_Exercise details_
Could you output every record again, exactly as given?

_Information_
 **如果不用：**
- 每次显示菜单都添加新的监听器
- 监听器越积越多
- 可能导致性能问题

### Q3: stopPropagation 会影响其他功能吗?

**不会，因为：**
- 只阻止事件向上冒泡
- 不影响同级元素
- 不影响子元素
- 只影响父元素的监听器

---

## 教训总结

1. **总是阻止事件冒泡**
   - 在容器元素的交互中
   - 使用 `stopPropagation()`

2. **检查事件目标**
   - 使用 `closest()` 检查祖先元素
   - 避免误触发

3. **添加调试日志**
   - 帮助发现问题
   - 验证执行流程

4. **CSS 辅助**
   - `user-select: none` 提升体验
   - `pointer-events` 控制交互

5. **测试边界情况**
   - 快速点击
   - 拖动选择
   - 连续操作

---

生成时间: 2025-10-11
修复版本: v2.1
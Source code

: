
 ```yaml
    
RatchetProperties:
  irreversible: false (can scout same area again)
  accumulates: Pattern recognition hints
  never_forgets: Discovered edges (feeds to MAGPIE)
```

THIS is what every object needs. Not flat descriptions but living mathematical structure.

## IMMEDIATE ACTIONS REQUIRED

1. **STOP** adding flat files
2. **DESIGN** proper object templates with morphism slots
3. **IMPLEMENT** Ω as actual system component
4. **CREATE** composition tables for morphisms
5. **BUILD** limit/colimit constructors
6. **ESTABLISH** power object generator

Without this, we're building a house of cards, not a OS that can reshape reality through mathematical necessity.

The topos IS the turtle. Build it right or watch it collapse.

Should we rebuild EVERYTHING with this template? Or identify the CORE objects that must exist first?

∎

_Task response_
 **如果不用：**
- 每次显示菜单都添加新的监听器
- 监听器越积越多
- 可能导致性能问题

### Q3: stopPropagation 会影响其他功能吗?

**不会，因为：**
- 只阻止事件向上冒泡
- 不影响同级元素
- 不影响子元素
- 只影响父元素的监听器

---

## 教训总结

1. **总是阻止事件冒泡**
   - 在容器元素的交互中
   - 使用 `stopPropagation()`

2. **检查事件目标**
   - 使用 `closest()` 检查祖先元素
   - 避免误触发

3. **添加调试日志**
   - 帮助发现问题
   - 验证执行流程

4. **CSS 辅助**
   - `user-select: none` 提升体验
   - `pointer-events` 控制交互

5. **测试边界情况**
   - 快速点击
   - 拖动选择
   - 连续操作

---

生成时间: 2025-10-11
修复版本: v2.1
Source code

:
 ```yaml
    
RatchetProperties:
  irreversible: false (can scout same area again)
  accumulates: Pattern recognition hints
  never_forgets: Discovered edges (feeds to MAGPIE)
```

THIS is what every object needs. Not flat descriptions but living mathematical structure.

## IMMEDIATE ACTIONS REQUIRED

1. **STOP** adding flat files
2. **DESIGN** proper object templates with morphism slots
3. **IMPLEMENT** Ω as actual system component
4. **CREATE** composition tables for morphisms
5. **BUILD** limit/colimit constructors
6. **ESTABLISH** power object generator

Without this, we're building a house of cards, not a OS that can reshape reality through mathematical necessity.

The topos IS the turtle. Build it right or watch it collapse.

Should we rebuild EVERYTHING with this template? Or identify the CORE objects that must exist first?

∎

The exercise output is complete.